# REQUIRED WORK
Scan the material for the word "obra", and copy each line where it shows up.
#### RECORDS FOR PROCESSING
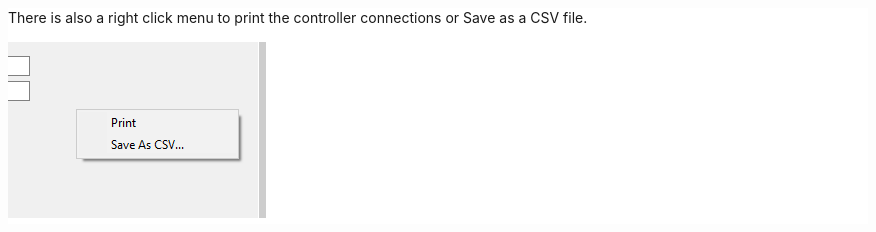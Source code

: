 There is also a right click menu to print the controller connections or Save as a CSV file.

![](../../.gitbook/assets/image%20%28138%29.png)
########
#### RECORDS FOR PROCESSING
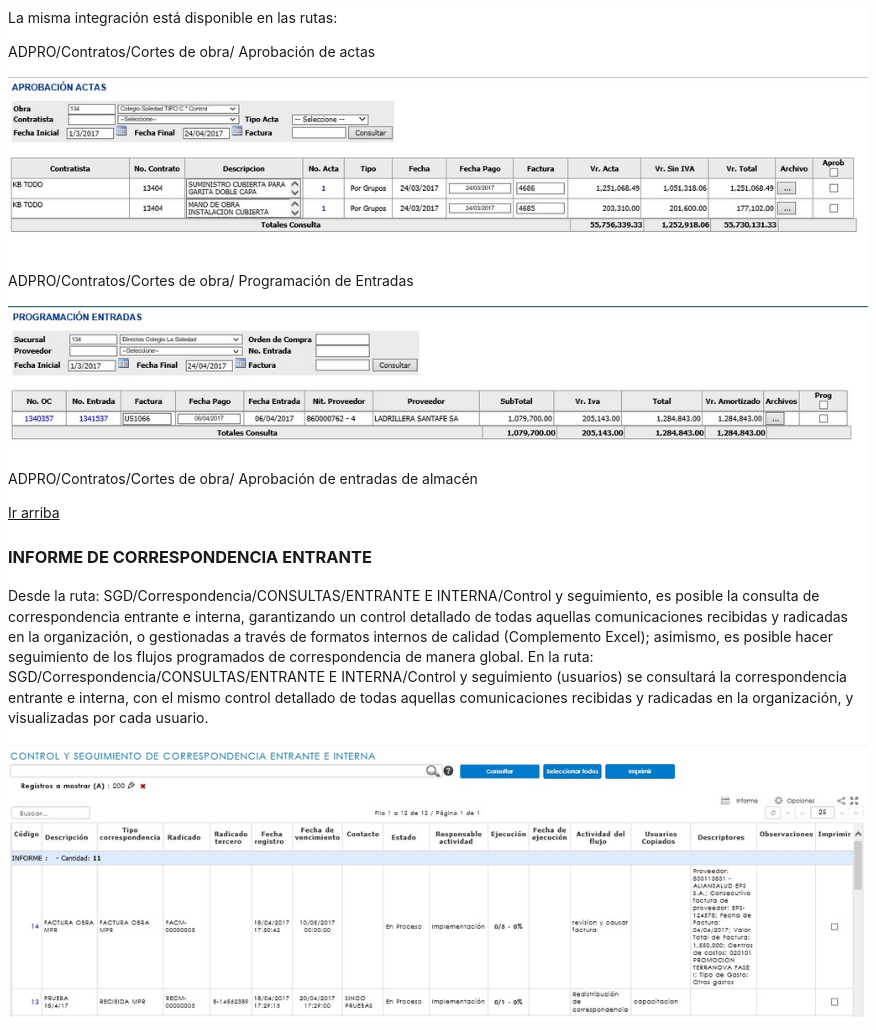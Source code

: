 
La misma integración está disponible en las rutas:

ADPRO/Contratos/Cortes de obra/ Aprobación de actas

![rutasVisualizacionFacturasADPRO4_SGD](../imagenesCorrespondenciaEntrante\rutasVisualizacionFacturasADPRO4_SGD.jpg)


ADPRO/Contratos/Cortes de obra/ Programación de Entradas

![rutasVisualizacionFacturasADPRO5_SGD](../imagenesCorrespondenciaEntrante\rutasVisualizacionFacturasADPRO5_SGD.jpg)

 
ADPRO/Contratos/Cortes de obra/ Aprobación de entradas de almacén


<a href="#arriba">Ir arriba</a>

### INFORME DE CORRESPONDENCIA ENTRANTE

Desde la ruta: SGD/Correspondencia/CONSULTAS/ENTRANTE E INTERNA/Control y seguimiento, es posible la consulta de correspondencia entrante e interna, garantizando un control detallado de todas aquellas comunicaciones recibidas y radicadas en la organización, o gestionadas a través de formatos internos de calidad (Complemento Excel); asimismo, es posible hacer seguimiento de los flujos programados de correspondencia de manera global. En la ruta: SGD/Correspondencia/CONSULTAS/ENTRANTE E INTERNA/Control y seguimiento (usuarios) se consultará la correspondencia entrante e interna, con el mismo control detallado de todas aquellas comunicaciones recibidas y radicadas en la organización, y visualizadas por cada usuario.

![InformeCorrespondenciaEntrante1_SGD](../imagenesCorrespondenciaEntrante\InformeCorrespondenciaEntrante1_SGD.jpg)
########
#### RECORDS FOR PROCESSING
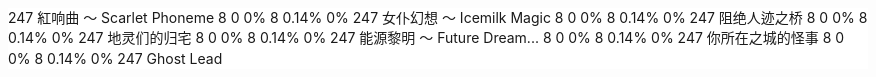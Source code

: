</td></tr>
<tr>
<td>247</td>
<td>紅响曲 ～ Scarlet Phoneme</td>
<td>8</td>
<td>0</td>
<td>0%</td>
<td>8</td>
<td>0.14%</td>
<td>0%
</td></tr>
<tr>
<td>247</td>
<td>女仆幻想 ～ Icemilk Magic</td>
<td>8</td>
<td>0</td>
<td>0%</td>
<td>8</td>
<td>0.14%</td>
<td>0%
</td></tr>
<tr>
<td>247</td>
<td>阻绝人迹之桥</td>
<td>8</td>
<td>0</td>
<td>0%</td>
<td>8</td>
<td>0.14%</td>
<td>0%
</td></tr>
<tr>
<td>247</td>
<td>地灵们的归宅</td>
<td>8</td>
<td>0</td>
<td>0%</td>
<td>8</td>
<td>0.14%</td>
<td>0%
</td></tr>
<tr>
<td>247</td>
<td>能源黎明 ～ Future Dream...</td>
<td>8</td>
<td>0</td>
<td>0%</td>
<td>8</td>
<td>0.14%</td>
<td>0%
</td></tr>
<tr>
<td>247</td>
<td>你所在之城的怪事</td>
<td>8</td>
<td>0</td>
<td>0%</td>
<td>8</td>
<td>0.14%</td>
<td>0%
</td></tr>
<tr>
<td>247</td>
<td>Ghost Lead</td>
########
# EXERCISE RESPONSE
ADPRO/Contratos/Cortes de obra/ Aprobación de actas
ADPRO/Contratos/Cortes de obra/ Programación de Entradas
ADPRO/Contratos/Cortes de obra/ Aprobación de entradas de almacén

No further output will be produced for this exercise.